### What to produce
Return the data below exactly, but only from the line containing "## Table of Contents" through the line containing "to Probability Theory](http://www.youtube.com)", with both of those lines included.
--- Material provided Enclosed Below ---
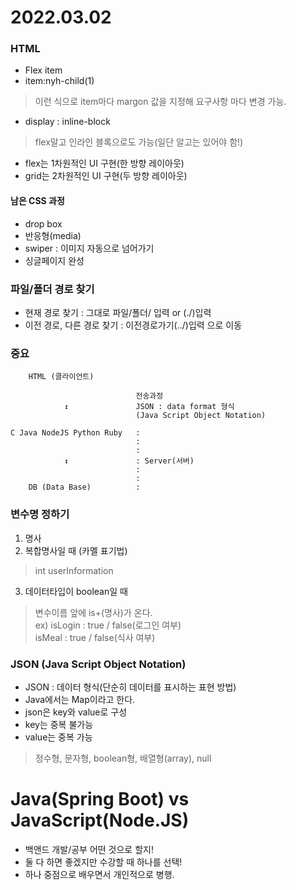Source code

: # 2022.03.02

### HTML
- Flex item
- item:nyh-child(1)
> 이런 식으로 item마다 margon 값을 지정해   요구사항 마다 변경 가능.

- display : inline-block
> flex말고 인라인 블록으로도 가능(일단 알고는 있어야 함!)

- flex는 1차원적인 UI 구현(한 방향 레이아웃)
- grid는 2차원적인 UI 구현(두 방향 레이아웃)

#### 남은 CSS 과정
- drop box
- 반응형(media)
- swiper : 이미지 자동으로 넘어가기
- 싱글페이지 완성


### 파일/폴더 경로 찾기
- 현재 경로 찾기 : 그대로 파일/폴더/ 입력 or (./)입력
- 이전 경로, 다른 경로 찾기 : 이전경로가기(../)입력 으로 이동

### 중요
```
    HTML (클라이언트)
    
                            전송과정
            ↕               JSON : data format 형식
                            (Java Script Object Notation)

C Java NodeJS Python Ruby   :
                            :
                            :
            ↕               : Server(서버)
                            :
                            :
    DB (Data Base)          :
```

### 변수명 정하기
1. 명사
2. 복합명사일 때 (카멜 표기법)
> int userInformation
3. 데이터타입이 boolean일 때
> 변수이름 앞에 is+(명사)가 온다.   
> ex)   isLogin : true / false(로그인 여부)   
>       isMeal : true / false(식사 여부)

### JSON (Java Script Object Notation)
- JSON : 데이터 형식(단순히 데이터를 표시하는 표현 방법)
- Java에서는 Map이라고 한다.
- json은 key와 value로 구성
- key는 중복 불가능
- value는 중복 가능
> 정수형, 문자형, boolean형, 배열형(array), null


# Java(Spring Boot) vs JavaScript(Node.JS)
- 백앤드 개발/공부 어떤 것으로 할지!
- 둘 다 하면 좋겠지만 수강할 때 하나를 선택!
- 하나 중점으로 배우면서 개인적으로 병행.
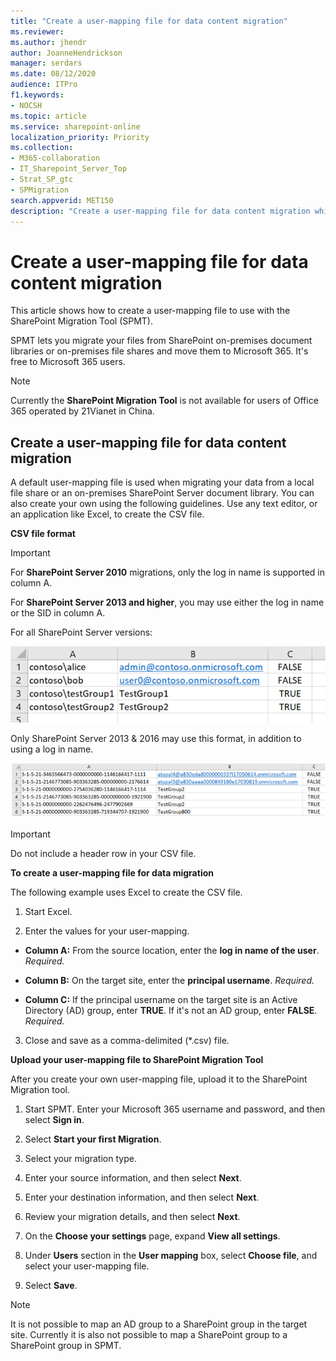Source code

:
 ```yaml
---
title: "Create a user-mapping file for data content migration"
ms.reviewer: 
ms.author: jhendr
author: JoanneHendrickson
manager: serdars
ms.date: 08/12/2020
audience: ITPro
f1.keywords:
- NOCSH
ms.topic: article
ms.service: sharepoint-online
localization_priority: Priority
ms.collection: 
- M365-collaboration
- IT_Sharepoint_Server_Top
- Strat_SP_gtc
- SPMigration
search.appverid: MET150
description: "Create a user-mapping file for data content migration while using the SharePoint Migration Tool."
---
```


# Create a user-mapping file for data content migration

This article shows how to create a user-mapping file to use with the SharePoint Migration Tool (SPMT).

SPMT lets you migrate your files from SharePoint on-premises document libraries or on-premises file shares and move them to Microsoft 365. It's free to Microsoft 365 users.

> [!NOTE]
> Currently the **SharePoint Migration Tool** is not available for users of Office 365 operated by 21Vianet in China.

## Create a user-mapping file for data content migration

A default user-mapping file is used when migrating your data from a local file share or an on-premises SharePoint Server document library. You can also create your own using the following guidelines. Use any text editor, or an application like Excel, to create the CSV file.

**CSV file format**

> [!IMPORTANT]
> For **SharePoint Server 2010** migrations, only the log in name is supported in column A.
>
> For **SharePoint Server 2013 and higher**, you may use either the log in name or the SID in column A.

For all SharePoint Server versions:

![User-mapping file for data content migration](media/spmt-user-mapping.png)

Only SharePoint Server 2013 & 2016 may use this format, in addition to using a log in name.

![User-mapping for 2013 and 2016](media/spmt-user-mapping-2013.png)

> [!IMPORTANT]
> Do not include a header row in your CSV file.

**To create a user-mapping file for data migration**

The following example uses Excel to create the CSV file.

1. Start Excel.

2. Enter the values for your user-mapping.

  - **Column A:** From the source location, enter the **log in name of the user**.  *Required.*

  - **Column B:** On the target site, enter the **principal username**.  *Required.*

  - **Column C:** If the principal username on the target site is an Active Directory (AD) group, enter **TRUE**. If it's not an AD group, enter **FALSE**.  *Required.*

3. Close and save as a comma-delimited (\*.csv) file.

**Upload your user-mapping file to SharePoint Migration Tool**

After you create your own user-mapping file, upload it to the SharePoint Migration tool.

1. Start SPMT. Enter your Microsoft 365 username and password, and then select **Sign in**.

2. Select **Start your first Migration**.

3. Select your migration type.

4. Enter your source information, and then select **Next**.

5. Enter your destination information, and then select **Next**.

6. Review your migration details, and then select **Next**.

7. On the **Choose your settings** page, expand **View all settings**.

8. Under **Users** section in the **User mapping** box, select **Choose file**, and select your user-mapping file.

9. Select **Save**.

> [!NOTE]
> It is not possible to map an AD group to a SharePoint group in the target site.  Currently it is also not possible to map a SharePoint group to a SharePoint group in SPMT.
--- End of Enclosed Material provided ---
--- Material provided Enclosed Below ---
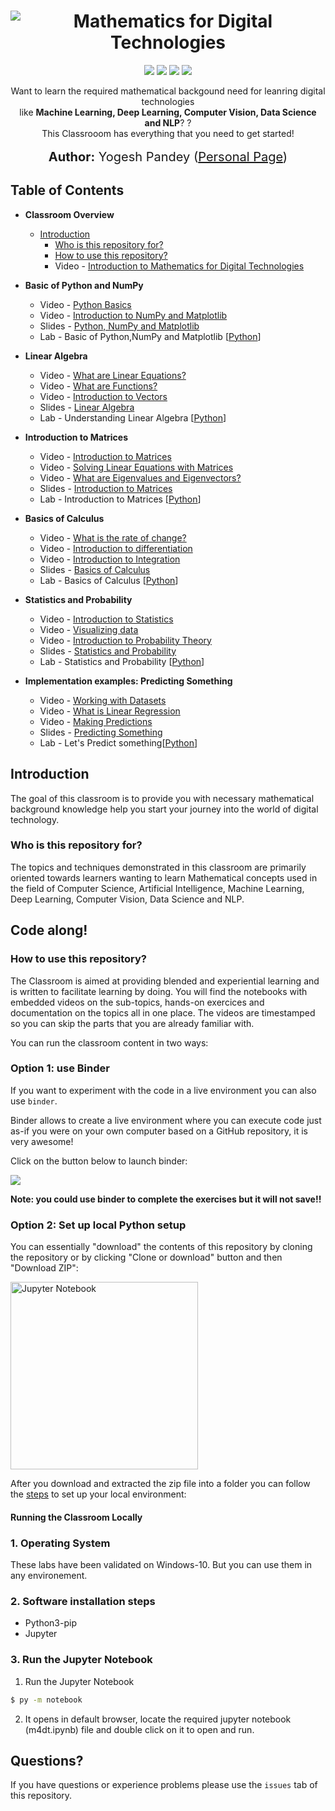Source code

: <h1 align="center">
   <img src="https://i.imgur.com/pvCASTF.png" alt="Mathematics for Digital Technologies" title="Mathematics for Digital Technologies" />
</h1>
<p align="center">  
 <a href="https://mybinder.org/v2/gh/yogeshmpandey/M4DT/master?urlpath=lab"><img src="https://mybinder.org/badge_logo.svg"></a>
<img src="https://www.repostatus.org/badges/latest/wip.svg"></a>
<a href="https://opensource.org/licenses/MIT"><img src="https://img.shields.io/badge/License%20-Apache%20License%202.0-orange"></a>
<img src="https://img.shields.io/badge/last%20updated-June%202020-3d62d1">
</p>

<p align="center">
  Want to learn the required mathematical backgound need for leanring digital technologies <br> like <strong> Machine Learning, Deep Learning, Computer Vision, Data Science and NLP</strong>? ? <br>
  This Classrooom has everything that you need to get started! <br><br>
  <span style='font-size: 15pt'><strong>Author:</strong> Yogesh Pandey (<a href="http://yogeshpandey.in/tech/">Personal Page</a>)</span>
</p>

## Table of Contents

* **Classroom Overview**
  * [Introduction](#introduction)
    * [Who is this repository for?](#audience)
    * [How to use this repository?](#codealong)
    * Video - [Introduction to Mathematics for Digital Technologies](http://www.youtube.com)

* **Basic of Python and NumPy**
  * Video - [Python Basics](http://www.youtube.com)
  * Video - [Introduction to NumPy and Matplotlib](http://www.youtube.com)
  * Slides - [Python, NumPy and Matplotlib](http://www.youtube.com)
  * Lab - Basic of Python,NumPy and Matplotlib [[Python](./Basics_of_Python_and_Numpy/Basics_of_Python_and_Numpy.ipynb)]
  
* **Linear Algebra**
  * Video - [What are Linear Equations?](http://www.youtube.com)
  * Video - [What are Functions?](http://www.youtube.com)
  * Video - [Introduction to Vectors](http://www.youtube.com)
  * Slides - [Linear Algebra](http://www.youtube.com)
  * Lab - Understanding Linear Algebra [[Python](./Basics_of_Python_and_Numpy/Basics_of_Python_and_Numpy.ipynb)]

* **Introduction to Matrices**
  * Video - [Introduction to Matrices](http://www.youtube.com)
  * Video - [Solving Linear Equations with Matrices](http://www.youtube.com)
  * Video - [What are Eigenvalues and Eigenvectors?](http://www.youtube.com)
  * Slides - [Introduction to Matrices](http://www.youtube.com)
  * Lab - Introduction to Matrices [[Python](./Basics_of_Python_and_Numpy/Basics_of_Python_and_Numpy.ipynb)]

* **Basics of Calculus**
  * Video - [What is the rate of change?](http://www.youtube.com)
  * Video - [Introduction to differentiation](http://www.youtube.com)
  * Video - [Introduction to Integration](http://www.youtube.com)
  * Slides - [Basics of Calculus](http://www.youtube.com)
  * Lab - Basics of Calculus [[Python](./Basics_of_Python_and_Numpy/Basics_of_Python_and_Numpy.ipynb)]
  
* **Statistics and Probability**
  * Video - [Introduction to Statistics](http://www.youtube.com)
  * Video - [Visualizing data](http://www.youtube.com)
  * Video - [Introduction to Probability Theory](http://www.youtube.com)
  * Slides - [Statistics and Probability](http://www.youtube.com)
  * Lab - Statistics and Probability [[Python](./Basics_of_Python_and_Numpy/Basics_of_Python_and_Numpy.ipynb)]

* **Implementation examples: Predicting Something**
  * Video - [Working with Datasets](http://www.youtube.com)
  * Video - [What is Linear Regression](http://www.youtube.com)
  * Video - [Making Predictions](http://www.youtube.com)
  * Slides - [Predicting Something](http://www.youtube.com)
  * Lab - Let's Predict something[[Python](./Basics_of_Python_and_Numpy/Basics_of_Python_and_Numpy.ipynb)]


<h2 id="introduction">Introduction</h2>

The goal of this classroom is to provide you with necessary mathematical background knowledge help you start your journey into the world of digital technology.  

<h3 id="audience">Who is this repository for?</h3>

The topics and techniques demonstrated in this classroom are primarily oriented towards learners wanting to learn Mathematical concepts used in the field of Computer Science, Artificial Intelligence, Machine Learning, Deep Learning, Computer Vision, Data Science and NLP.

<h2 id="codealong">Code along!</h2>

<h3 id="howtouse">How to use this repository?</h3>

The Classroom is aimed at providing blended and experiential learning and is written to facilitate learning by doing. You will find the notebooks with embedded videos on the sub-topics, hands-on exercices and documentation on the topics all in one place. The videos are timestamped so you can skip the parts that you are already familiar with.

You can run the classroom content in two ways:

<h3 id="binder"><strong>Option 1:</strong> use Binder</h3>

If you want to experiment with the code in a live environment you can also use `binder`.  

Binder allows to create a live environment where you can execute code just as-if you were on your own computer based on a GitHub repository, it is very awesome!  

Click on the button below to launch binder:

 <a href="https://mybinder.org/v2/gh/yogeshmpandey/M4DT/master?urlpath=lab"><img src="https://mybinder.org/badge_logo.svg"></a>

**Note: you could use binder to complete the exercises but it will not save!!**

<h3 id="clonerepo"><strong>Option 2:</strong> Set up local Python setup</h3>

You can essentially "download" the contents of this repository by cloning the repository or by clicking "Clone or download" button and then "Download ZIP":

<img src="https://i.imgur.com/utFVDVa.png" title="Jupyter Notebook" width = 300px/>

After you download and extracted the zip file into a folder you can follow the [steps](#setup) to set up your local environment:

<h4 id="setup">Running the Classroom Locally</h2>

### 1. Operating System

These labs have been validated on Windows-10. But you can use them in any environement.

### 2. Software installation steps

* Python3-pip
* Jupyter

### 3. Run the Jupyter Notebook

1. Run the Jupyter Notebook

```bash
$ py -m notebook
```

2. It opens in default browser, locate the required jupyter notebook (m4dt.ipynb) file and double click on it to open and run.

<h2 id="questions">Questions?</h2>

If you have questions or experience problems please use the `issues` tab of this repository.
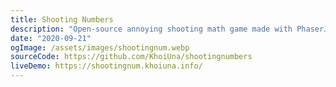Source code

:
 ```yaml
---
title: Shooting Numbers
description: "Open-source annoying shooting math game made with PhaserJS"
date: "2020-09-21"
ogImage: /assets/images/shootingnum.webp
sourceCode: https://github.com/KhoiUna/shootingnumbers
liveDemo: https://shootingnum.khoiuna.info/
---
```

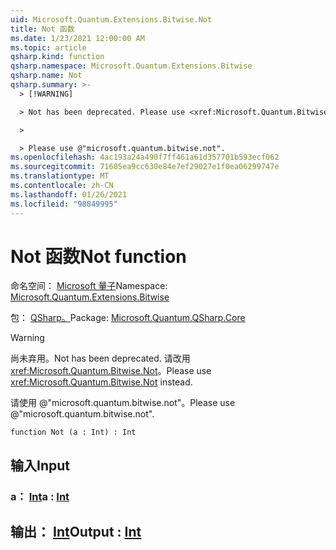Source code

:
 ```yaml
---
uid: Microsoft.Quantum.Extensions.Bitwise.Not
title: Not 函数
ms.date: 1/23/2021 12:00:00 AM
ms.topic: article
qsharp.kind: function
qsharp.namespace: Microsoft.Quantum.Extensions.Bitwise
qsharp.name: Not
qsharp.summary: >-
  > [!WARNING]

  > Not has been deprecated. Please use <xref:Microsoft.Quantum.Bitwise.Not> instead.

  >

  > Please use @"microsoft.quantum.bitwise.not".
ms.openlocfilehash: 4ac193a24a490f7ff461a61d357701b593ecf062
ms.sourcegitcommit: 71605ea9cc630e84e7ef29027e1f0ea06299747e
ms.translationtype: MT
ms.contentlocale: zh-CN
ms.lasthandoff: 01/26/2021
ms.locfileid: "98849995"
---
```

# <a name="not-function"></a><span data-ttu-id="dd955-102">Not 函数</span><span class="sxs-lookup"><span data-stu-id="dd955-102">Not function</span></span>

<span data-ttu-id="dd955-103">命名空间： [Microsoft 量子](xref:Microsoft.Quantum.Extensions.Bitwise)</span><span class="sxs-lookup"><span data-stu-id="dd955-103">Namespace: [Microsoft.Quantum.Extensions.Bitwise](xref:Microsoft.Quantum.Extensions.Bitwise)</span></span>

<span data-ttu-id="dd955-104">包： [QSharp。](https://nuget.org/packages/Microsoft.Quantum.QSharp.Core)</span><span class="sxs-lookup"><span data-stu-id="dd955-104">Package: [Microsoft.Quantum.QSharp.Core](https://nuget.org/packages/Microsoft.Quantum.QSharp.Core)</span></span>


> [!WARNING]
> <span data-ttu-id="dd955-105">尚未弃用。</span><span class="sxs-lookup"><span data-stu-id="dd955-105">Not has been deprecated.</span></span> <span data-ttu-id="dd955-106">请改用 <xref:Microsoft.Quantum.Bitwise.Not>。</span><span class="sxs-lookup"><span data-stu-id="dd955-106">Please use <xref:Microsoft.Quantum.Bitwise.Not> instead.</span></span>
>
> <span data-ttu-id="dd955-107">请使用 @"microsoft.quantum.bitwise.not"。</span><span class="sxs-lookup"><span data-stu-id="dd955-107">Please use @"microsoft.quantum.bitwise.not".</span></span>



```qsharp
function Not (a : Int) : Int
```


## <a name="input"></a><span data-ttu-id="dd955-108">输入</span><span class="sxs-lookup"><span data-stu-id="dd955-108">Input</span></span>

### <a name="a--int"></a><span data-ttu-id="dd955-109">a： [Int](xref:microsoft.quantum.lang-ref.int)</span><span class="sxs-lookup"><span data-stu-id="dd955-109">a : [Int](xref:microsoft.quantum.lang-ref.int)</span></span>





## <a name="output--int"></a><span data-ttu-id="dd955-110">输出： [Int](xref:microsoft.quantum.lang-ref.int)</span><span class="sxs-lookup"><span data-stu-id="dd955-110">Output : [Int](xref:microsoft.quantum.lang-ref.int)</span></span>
--- End of Enclosed Material provided ---
### Exercise result
## Table of Contents

* **Classroom Overview**
  * [Introduction](#introduction)
    * [Who is this repository for?](#audience)
    * [How to use this repository?](#codealong)
    * Video - [Introduction to Mathematics for Digital Technologies](http://www.youtube.com)

* **Basic of Python and NumPy**
  * Video - [Python Basics](http://www.youtube.com)
  * Video - [Introduction to NumPy and Matplotlib](http://www.youtube.com)
  * Slides - [Python, NumPy and Matplotlib](http://www.youtube.com)
  * Lab - Basic of Python,NumPy and Matplotlib [[Python](./Basics_of_Python_and_Numpy/Basics_of_Python_and_Numpy.ipynb)]
  
* **Linear Algebra**
  * Video - [What are Linear Equations?](http://www.youtube.com)
  * Video - [What are Functions?](http://www.youtube.com)
  * Video - [Introduction to Vectors](http://www.youtube.com)
  * Slides - [Linear Algebra](http://www.youtube.com)
  * Lab - Understanding Linear Algebra [[Python](./Basics_of_Python_and_Numpy/Basics_of_Python_and_Numpy.ipynb)]

* **Introduction to Matrices**
  * Video - [Introduction to Matrices](http://www.youtube.com)
  * Video - [Solving Linear Equations with Matrices](http://www.youtube.com)
  * Video - [What are Eigenvalues and Eigenvectors?](http://www.youtube.com)
  * Slides - [Introduction to Matrices](http://www.youtube.com)
  * Lab - Introduction to Matrices [[Python](./Basics_of_Python_and_Numpy/Basics_of_Python_and_Numpy.ipynb)]

* **Basics of Calculus**
  * Video - [What is the rate of change?](http://www.youtube.com)
  * Video - [Introduction to differentiation](http://www.youtube.com)
  * Video - [Introduction to Integration](http://www.youtube.com)
  * Slides - [Basics of Calculus](http://www.youtube.com)
  * Lab - Basics of Calculus [[Python](./Basics_of_Python_and_Numpy/Basics_of_Python_and_Numpy.ipynb)]
  
* **Statistics and Probability**
  * Video - [Introduction to Statistics](http://www.youtube.com)
  * Video - [Visualizing data](http://www.youtube.com)
  * Video - [Introduction to Probability Theory](http://www.youtube.com)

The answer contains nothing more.